## WHAT TO PRODUCE
In the data below, the answer is the run of lines from the line containing "In this example, if" through the line containing "to end in a", both included; print it exactly and nothing else.

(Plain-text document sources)
════

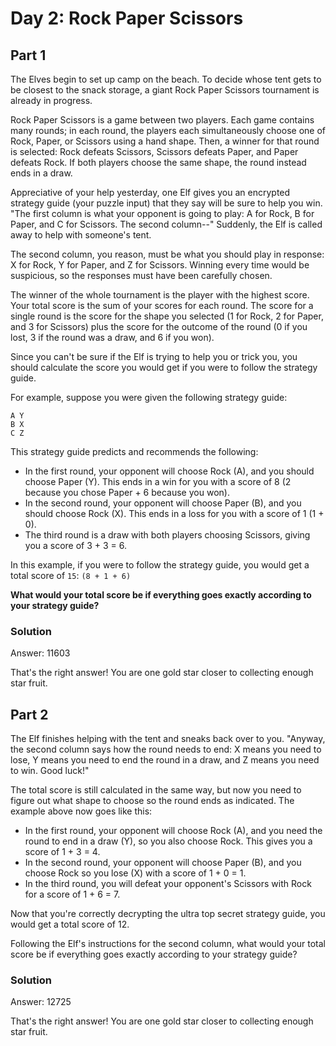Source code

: Day 2: Rock Paper Scissors
===================================================

Part 1
-------------------------------------------------------

The Elves begin to set up camp on the beach. To decide whose tent gets to be closest to the snack
storage, a giant Rock Paper Scissors tournament is already in progress.

Rock Paper Scissors is a game between two players. Each game contains many rounds; in each round,
the players each simultaneously choose one of Rock, Paper, or Scissors using a hand shape. Then,
a winner for that round is selected: Rock defeats Scissors, Scissors defeats Paper, and Paper
defeats Rock. If both players choose the same shape, the round instead ends in a draw.

Appreciative of your help yesterday, one Elf gives you an encrypted strategy guide (your puzzle
input) that they say will be sure to help you win. "The first column is what your opponent is
going to play: A for Rock, B for Paper, and C for Scissors. The second column--" Suddenly, the
Elf is called away to help with someone's tent.

The second column, you reason, must be what you should play in response: X for Rock, Y for Paper,
and Z for Scissors. Winning every time would be suspicious, so the responses must have been
carefully chosen.

The winner of the whole tournament is the player with the highest score. Your total score is the
sum of your scores for each round. The score for a single round is the score for the shape you
selected (1 for Rock, 2 for Paper, and 3 for Scissors) plus the score for the outcome of the round
(0 if you lost, 3 if the round was a draw, and 6 if you won).

Since you can't be sure if the Elf is trying to help you or trick you, you should calculate the
score you would get if you were to follow the strategy guide.

For example, suppose you were given the following strategy guide:

    A Y
    B X
    C Z

This strategy guide predicts and recommends the following:

* In the first round, your opponent will choose Rock (A), and you should choose Paper (Y). This
  ends in a win for you with a score of 8 (2 because you chose Paper + 6 because you won).
* In the second round, your opponent will choose Paper (B), and you should choose Rock (X). This
  ends in a loss for you with a score of 1 (1 + 0).
* The third round is a draw with both players choosing Scissors, giving you a score of 3 + 3 = 6.

In this example, if you were to follow the strategy guide, you would get a total score of `15`:
`(8 + 1 + 6)`

**What would your total score be if everything goes exactly according to your strategy guide?**

### Solution

Answer: 11603

That's the right answer! You are one gold star closer to collecting enough star fruit.

Part 2
-----------------------------------------------------

The Elf finishes helping with the tent and sneaks back over to you. "Anyway, the second column
says how the round needs to end: X means you need to lose, Y means you need to end the round in a
draw, and Z means you need to win. Good luck!"

The total score is still calculated in the same way, but now you need to figure out what shape to
choose so the round ends as indicated. The example above now goes like this:

* In the first round, your opponent will choose Rock (A), and you need the round to end in a
  draw (Y), so you also choose Rock. This gives you a score of 1 + 3 = 4.
* In the second round, your opponent will choose Paper (B), and you choose Rock so you lose (X)
  with a score of 1 + 0 = 1.
* In the third round, you will defeat your opponent's Scissors with Rock for a score of 1 + 6 = 7.

Now that you're correctly decrypting the ultra top secret strategy guide, you would get a total
score of 12.

Following the Elf's instructions for the second column, what would your total score be if
everything goes exactly according to your strategy guide?

### Solution

Answer: 12725

That's the right answer! You are one gold star closer to collecting enough star fruit.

════

## COMPLETED EXERCISE
In this example, if you were to follow the strategy guide, you would get a total score of `15`:
`(8 + 1 + 6)`

**What would your total score be if everything goes exactly according to your strategy guide?**

### Solution

Answer: 11603

That's the right answer! You are one gold star closer to collecting enough star fruit.

Part 2
-----------------------------------------------------

The Elf finishes helping with the tent and sneaks back over to you. "Anyway, the second column
says how the round needs to end: X means you need to lose, Y means you need to end the round in a
draw, and Z means you need to win. Good luck!"

The total score is still calculated in the same way, but now you need to figure out what shape to
choose so the round ends as indicated. The example above now goes like this:

* In the first round, your opponent will choose Rock (A), and you need the round to end in a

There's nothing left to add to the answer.